Dementsprechend wünscht sich Babbel mehr langfristige Planung. "Oft wird nur kurzfristig gedacht, statt etwas aufzubauen mit passenden Spielern und Trainern", erklärt Babbel und verweist auf positive Beispiele wie den SC Freiburg oder FC Augsburg.
Babbel bemängelt fehlende Fußballkompetenz
Er habe festgestellt, dass "oft viel zu wenig Fußballkompetenz" in den Klubs vorhanden sei. Dementsprechend wünscht sich Babbel ein Umdenken: "Die Liga ist klasse, trotzdem müssen wir aufpassen, dass wir bei der Spielkultur nicht abgehängt werden."
Abgehängt wurde die Bundesliga aktuell schon vom FC Bayern München: "Leider nimmt niemand die Verfolgerrolle ein. [...] Es wird zu zögerlich gespielt, bei vielen herrscht große Angst, mit leeren Händen dazustehen. Es fehlt an Überzeugung. Und an Typen."
Babbels Trainerstationen im Überblick
Verein | Amtsantritt | Amtsaustritt | Spiele |
VfB Stuttgart | 23.11.2008 | 06.12.2009 | 47 |
Hertha BSC | 01.07.2010 | 18.12.2011 | 55 |
TSG 1899 Hoffenheim | 10.02.2012 | 03.12.2012 | 30 |
FC Luzern | 13.10.2014 | 05.01.2018 | 135 |
Babbel: "War froh, als ManUnited das 2:1 geschossen hat"
Trotz der Führungsrolle zu seiner aktiven Zeit sei auch Babbel damals nicht gänzlich befreit vom Druck des Geschäfts gewesen. Angesprochen auf die kürzlich von Per Mertesacker losgetretene Debatte rund um psychische Belastung im Sport, erinnert sich Babbel an die Last-Minute-Niederlage im Finale der Champions League 1999 gegen Manchester United.

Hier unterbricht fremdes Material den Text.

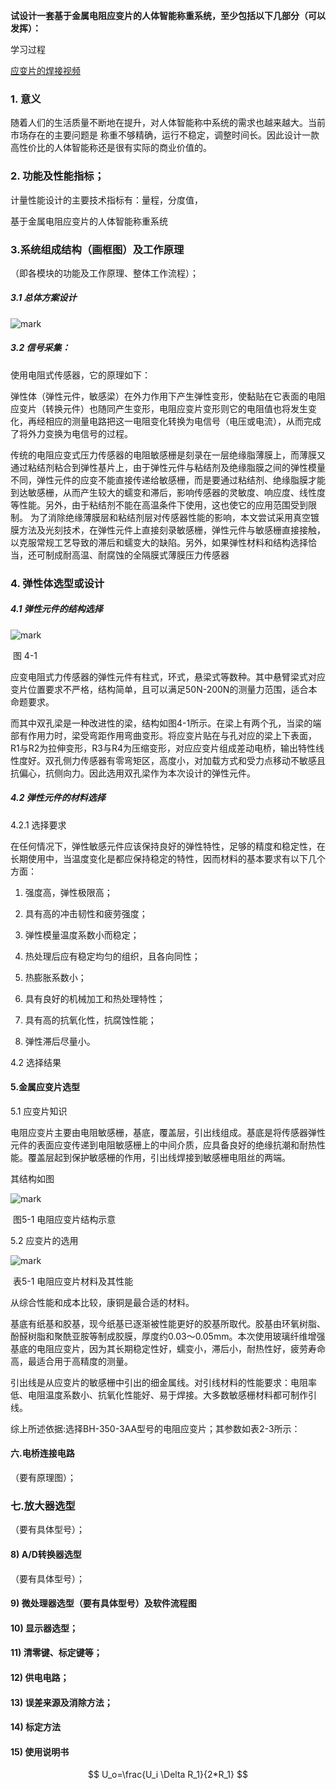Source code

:   **试设计一套基于金属电阻应变片的人体智能称重系统，至少包括以下几部分（可以发挥）：**



学习过程

[应变片的焊接视频](https://www.bilibili.com/video/BV1cs411b7Jo?p=1)



### 1. 意义

随着人们的生活质量不断地在提升，对人体智能称中系统的需求也越来越大。当前市场存在的主要问题是 称重不够精确，运行不稳定，调整时间长。因此设计一款高性价比的人体智能称还是很有实际的商业价值的。



### 2. 功能及性能指标；

计量性能设计的主要技术指标有：量程，分度值，



基于金属电阻应变片的人体智能称重系统



### 3.系统组成结构（画框图）及工作原理

（即各模块的功能及工作原理、整体工作流程）；

##### 3.1 总体方案设计

![mark](http://mally.oss-cn-qingdao.aliyuncs.com/PicGo上传的图片/20201001/091732949.png)

##### 3.2 信号采集：

使用电阻式传感器，它的原理如下：

弹性体（弹性元件，敏感梁）在外力作用下产生弹性变形，使黏贴在它表面的电阻应变片（转换元件）也随同产生变形，电阻应变片变形则它的电阻值也将发生变化，再经相应的测量电路把这一电阻变化转换为电信号（电压或电流），从而完成了将外力变换为电信号的过程。



传统的电阻应变式压力传感器的电阻敏感栅是刻录在一层绝缘脂薄膜上，而薄膜又通过粘结剂粘合到弹性基片上，由于弹性元件与粘结剂及绝缘脂膜之间的弹性模量不同，弹性元件的应变不能直接传递给敏感栅，而是要通过粘结剂、绝缘脂膜才能到达敏感栅，从而产生较大的蠕变和滞后，影响传感器的灵敏度、响应度、线性度等性能。另外，由于粘结剂不能在高温条件下使用，这也使它的应用范围受到限制。
为了消除绝缘薄膜层和粘结剂层对传感器性能的影响，本文尝试采用真空镀膜方法及光刻技术，在弹性元件上直接刻录敏感栅，弹性元件与敏感栅直接接触，以克服常规工艺导致的滞后和蠕变大的缺陷。另外，如果弹性材料和结构选择恰当，还可制成耐高温、耐腐蚀的全隔膜式薄膜压力传感器



### 4. 弹性体选型或设计

##### 4.1 弹性元件的结构选择

![mark](http://mally.oss-cn-qingdao.aliyuncs.com/PicGo上传的图片/20201001/100943833.png)

​					       图 4-1

应变电阻式力传感器的弹性元件有柱式，环式，悬梁式等数种。其中悬臂梁式对应变片位置要求不严格，结构简单，且可以满足50N-200N的测量力范围，适合本命题要求。

而其中双孔梁是一种改进性的梁，结构如图4-1所示。在梁上有两个孔，当梁的端部有作用力时，梁受弯距作用弯曲变形。将应变片贴在与孔对应的梁上下表面，R1与R2为拉伸变形，R3与R4为压缩变形，对应应变片组成差动电桥，输出特性线性度好。双孔侧力传感器有零弯矩区，高度小，对加载方式和受力点移动不敏感且抗偏心，抗侧向力。因此选用双孔梁作为本次设计的弹性元件。

##### 4.2 弹性元件的材料选择

4.2.1 选择要求

在任何情况下，弹性敏感元件应该保持良好的弹性特性，足够的精度和稳定性，在长期使用中，当温度变化是都应保持稳定的特性，因而材料的基本要求有以下几个方面：

1. 强度高，弹性极限高；

2. 具有高的冲击韧性和疲劳强度；

3. 弹性模量温度系数小而稳定；

4. 热处理后应有稳定均匀的组织，且各向同性；

5. 热膨胀系数小；

6. 具有良好的机械加工和热处理特性；

7. 具有高的抗氧化性，抗腐蚀性能；

8. 弹性滞后尽量小。

4.2  选择结果



#### 5.金属应变片选型

5.1 应变片知识

电阻应变片主要由电阻敏感栅，基底，覆盖层，引出线组成。基底是将传感器弹性元件的表面应变传递到电阻敏感栅上的中间介质，应具备良好的绝缘抗潮和耐热性能。覆盖层起到保护敏感栅的作用，引出线焊接到敏感栅电阻丝的两端。

其结构如图

![mark](http://mally.oss-cn-qingdao.aliyuncs.com/PicGo上传的图片/20201001/104948812.png)

​									图5-1 电阻应变片结构示意

5.2 应变片的选用

![mark](http://mally.oss-cn-qingdao.aliyuncs.com/PicGo上传的图片/20201001/104555811.png)

​							表5-1 电阻应变片材料及其性能

从综合性能和成本比较，康铜是最合适的材料。

基底有纸基和胶基，现今纸基已逐渐被性能更好的胶基所取代。胶基由环氧树脂、酚醛树脂和聚酰亚胺等制成胶膜，厚度约0.03～0.05mm。本次使用玻璃纤维增强基底的电阻应变片，因为其长期稳定性好，蠕变小，滞后小，耐热性好，疲劳寿命高，最适合用于高精度的测量。

引出线是从应变片的敏感栅中引出的细金属线。对引线材料的性能要求：电阻率低、电阻温度系数小、抗氧化性能好、易于焊接。大多数敏感栅材料都可制作引线。

综上所述依据:选择BH-350-3AA型号的电阻应变片；其参数如表2-3所示：

#### 六.电桥连接电路

（要有原理图）；

### 七.放大器选型

（要有具体型号）；

#### 8) A/D转换器选型

（要有具体型号）；

#### 9) 微处理器选型（要有具体型号）及软件流程图

#### 10) 显示器选型；

#### 11) 清零键、标定键等；

#### 12) 供电电路；

#### 13) 误差来源及消除方法；

#### 14) 标定方法

#### 15) 使用说明书



$$
U_o=\frac{U_i \Delta R_1}{2*R_1}
$$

"Als ich mit Bayern 1999 endlich im Finale stand, war ich an dem Tag mental völlig kaputt. Schon vor dem Spiel und währenddessen noch viel mehr. Ich war froh, als ManUnited das 2:1 geschossen hat. Beim 1:1 in der Nachspielzeit dachte ich: Oh, nein! Und jetzt noch Verlängerung! Ich kann nicht mehr!", denkt Babbel zurück. Der nur Sekunden später folgende Treffer zum 1:2 sei für ihn "fast schon befreiend" gewesen.